In a swift move orchestrated by former Colorado U.S. Senator Hank Brown, the billion-dollar charitable foundation created by Bill Daniels, a Denver-based cable television magnate with strong family and business ties to New Mexico, has been neatly highjacked and converted into yet another tax shelter and money funnel for right-wing, political causes.
The hostile takeover was carried out in November by the foundation's board of directors just months after the death of Jack Daniels—Bill's brother, the former chairman of the board and a long-time New Mexico political powerhouse. Thanks to Brown's reorganizing efforts, the Albuquerque office of the Daniels Foundation was ordered closed at that board meeting, an action carried out during the first weeks in January.
It was a step that would never have been attempted while Jack was alive, and it caught his daughter, New Mexico Lt. Gov. Diane Denish, completely by surprise. Denish, the last member of the founding family on the fund's board, now faces the grim prospect that Brown's machinations may not stop until she has been forced off as well.
Ostensibly a measure to cut administrative costs, closing the New Mexico office and laying off its small local staff means the dozens of non-profit educational and community programs it had assisted here will now be 500 miles away from the foundation geographically; light years away in terms of attitude and sympathies. The Albuquerque office facilitated in the neighborhood of $1 million in charitable donations statewide, annually.
Because the closing of the Albuquerque (and the Salt Lake City and Sheridan, Wyo. offices as well) coincided with awarding a $100,000 raise to Brown, the Fund's President and CEO (bringing his salary up to a mere $400,000 annually—now that's charity!) and with the grand opening of a lavish new corporate office in Cherry Creek, Colo., it is a little hard to swallow the declarations of “economizing” being offered by the fund's public relations folks.
No, the sad reality is that Brown and John Saeman, the Vice Chairman of the Board, have simply conspired to snatch the foundation away from the family that created it and from the vision that animated it. And their little putsch will leave New Mexico and the entire Rocky Mountain West without one of the most promising resources for civic improvement in history.
For starters, the fund has announced it will no longer fund advocacy efforts, a definite backward step and one intended to send a message: We don't like boat rockers; just sit quietly and mind your manners or we'll cut you off without a pence.
You have to particularly feel badly for our Lt.
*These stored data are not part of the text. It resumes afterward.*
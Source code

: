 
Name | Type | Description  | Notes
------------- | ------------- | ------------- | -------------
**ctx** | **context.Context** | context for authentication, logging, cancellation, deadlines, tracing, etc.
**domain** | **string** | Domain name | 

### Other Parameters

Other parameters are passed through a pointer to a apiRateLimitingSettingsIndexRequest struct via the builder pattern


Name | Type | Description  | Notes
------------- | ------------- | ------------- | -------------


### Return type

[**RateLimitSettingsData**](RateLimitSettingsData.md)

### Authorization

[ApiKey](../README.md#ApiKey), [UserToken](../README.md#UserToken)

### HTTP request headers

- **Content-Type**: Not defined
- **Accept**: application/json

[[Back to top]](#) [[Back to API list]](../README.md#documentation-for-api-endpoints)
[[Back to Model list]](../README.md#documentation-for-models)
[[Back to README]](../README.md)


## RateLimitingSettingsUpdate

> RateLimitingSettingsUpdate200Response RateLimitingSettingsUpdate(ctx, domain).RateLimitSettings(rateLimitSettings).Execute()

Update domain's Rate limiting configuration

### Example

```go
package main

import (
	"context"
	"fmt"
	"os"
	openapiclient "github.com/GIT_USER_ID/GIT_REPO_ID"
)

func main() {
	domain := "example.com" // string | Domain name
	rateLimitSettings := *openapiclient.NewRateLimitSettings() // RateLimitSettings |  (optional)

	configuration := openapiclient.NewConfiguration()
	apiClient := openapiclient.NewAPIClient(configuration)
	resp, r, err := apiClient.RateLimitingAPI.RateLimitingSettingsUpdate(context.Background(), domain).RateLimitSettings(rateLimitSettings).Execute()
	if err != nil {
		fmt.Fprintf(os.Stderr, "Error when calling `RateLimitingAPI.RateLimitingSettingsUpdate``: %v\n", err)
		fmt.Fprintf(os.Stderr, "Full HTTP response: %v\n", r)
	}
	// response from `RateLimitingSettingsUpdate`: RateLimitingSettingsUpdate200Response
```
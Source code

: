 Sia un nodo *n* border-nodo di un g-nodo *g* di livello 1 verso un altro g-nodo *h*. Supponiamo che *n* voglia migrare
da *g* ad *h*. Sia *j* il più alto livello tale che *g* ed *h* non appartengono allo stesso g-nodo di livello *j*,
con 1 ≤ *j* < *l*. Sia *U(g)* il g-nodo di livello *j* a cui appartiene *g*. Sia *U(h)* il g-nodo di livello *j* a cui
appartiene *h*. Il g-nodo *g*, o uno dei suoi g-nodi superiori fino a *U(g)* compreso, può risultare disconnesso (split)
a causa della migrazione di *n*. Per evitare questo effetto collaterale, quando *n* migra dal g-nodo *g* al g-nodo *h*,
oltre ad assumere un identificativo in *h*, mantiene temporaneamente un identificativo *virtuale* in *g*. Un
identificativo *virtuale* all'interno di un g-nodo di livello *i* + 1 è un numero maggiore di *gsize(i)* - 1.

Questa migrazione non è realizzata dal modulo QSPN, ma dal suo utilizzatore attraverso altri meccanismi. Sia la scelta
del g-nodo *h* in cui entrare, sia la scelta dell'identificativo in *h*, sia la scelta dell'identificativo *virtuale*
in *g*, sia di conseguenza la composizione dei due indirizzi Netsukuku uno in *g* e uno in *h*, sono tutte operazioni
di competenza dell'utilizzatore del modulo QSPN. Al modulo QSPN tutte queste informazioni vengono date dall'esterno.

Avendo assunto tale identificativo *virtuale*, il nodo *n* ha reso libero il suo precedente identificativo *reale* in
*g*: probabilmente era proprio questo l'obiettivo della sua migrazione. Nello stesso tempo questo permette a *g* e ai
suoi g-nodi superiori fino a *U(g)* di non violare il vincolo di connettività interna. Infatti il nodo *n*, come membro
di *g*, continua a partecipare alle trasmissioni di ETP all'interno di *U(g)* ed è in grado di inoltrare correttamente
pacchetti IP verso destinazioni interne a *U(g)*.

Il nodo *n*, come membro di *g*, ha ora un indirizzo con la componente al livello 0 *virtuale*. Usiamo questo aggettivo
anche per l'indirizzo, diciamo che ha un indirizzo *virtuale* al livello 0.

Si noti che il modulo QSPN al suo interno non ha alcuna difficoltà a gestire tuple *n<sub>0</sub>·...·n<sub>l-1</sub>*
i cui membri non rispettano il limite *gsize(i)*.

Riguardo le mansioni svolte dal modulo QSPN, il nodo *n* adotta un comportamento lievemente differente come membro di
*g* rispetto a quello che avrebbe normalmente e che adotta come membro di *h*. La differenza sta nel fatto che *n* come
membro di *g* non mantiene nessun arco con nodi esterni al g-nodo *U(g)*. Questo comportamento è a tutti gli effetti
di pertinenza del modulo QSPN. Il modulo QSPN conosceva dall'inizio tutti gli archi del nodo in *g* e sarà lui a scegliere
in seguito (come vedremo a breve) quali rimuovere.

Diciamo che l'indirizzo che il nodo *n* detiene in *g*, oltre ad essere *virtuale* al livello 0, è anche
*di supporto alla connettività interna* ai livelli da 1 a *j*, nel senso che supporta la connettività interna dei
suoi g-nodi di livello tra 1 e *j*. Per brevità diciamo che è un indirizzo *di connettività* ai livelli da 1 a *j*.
Gov. Denish. She had begun an ambitious campaign to weld alliances between public sector social and health services funding and the resources of a number of private philanthropic organizations in the state, with Daniels' local staff taking a strong role. That effort won't stop immediately, but the long-range prospects suddenly became a lot less promising.
The timing of the move seems deliberately intended to take advantage of her grief over losing her father earlier this summer. Brown, who once headed the agribusiness meat packing giant Monfort (made infamous in the best-selling exposé Fast Food Nation), apparently dipped back into that experience to come up with the strategy that won over enough members on the Daniels board to outvote Denish.
The gradual shift in composition of the board eventually produced the vote to shut down the Albuquerque office. Naturally, it becomes doubtful that the Daniels Foundation will exert a leadership role in creating grass roots change initiatives that had been their hallmark for years.
So, what does this all mean for New Mexico? Does it matter at all to an ordinary Albuquerque resident who's trying to pay off his credit card debt, find affordable family health insurance or keep your kids in school that some wealthy guys in Colorado just finessed some official from our state out of a voice on her family's foundation board?
Well, it's an incredible loss. With Daniels playing a major role as a conduit, money and resources from national foundations were beginning to be attracted our way, the sums of money that actually can make a difference.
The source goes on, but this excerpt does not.